RECORDS FOR THE EXERCISE START

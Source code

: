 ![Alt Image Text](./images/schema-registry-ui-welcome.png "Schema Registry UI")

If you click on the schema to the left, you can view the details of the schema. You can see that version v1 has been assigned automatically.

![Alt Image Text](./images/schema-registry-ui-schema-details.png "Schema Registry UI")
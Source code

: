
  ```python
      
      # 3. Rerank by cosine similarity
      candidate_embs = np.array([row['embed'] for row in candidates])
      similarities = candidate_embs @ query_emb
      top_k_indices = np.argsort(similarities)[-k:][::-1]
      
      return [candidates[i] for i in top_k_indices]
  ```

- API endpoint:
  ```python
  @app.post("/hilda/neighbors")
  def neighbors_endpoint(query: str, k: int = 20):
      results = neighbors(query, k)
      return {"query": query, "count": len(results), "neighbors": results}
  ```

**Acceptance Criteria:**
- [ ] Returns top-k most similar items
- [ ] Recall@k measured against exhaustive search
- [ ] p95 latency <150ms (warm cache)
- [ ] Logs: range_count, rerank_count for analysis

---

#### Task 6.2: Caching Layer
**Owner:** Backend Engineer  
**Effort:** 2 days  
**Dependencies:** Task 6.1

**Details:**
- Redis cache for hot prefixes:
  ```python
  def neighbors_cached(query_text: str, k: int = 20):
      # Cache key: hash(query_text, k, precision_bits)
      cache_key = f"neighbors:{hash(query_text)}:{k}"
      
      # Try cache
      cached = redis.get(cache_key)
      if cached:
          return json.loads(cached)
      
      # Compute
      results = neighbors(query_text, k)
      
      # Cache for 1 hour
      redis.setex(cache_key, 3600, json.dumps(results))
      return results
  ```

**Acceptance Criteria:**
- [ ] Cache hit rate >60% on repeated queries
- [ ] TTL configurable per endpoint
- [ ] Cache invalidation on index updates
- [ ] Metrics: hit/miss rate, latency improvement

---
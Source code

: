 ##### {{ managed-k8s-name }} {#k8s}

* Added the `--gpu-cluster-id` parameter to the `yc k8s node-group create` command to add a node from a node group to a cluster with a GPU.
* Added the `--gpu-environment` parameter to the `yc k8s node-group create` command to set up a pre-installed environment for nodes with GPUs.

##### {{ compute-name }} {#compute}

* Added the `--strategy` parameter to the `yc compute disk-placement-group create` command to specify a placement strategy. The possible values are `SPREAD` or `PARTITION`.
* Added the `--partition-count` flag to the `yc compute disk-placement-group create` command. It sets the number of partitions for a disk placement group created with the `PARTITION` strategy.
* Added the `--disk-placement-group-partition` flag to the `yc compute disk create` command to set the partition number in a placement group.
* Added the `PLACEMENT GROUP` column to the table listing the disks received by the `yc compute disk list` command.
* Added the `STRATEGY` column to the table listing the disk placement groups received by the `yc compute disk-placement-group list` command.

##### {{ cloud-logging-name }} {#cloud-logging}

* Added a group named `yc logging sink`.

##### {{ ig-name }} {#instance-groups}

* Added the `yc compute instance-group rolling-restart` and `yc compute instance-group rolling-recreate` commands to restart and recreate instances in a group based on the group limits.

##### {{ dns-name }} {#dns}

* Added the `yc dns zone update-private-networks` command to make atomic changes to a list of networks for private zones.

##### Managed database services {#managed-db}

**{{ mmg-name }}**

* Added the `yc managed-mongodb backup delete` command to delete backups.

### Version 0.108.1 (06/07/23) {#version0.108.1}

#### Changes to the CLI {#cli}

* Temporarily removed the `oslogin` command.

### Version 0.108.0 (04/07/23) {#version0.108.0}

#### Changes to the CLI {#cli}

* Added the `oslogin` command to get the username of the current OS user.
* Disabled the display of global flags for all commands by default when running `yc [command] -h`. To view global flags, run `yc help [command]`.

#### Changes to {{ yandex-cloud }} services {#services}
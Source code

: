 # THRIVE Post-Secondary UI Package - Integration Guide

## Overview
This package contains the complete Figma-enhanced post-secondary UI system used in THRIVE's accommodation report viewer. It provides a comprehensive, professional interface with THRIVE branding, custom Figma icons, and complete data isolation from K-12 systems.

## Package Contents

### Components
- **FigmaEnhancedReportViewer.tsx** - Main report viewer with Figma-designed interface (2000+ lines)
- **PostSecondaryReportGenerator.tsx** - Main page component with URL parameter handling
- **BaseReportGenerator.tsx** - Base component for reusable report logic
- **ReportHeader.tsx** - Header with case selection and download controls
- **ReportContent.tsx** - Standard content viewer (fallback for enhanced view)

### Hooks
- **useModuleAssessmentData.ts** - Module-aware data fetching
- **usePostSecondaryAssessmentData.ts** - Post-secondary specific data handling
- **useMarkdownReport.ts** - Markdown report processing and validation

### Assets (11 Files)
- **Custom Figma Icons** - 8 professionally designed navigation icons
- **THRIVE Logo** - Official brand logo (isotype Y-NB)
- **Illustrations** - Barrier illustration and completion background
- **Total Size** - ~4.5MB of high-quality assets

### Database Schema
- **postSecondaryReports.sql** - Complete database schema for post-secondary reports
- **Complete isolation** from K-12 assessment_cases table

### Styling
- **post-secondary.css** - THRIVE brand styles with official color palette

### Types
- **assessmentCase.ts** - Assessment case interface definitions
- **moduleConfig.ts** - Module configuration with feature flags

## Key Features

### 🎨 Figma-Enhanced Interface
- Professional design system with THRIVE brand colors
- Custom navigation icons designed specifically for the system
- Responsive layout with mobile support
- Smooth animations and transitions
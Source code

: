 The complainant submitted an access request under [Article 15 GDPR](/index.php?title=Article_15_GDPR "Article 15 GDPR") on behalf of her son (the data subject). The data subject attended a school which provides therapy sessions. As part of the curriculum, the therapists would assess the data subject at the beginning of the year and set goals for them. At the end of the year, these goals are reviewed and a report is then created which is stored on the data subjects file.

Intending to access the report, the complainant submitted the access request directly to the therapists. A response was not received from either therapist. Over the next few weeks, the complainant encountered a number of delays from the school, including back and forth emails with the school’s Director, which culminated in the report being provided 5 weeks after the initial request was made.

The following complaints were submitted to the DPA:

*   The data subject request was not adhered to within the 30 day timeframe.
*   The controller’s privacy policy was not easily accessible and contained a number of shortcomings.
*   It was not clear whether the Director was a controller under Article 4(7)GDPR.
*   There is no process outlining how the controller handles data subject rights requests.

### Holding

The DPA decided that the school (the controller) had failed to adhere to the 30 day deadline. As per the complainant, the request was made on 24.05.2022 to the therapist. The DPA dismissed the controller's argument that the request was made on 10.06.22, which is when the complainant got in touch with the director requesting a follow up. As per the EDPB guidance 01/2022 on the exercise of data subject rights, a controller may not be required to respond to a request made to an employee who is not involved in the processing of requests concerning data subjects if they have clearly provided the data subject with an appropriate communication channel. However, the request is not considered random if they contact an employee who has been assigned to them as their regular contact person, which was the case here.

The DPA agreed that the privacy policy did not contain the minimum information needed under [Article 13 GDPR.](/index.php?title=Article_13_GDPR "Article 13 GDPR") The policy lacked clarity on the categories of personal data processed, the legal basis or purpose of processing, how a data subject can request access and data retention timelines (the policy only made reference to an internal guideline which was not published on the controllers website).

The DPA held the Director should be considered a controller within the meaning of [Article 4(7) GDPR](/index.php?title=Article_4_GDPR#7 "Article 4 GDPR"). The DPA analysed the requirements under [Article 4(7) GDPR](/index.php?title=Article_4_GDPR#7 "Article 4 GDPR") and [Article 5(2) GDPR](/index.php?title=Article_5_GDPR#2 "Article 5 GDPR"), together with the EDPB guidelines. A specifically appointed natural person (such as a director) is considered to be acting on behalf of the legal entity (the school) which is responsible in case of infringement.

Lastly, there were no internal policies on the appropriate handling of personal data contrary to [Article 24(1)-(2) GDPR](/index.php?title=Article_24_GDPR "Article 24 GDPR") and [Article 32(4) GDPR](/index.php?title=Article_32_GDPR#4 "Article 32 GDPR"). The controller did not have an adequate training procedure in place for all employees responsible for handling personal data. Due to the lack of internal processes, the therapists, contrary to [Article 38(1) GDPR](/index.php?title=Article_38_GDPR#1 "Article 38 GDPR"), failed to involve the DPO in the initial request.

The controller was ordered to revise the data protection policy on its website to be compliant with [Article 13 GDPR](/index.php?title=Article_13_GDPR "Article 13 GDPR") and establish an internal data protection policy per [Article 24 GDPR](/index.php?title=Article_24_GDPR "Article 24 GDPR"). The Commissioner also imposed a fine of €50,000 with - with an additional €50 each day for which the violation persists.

RECORDS FOR THE EXERCISE END

PROBLEM TO SOLVE =
Please output exactly the lines between the one holding "## Overview" and the one holding "This package contains" in the records above, inclusive, and nothing more.

SOLUTION FOR THIS PROBLEM =
## Overview
This package contains the complete Figma-enhanced post-secondary UI system used in THRIVE's accommodation report viewer. It provides a comprehensive, professional interface with THRIVE branding, custom Figma icons, and complete data isolation from K-12 systems.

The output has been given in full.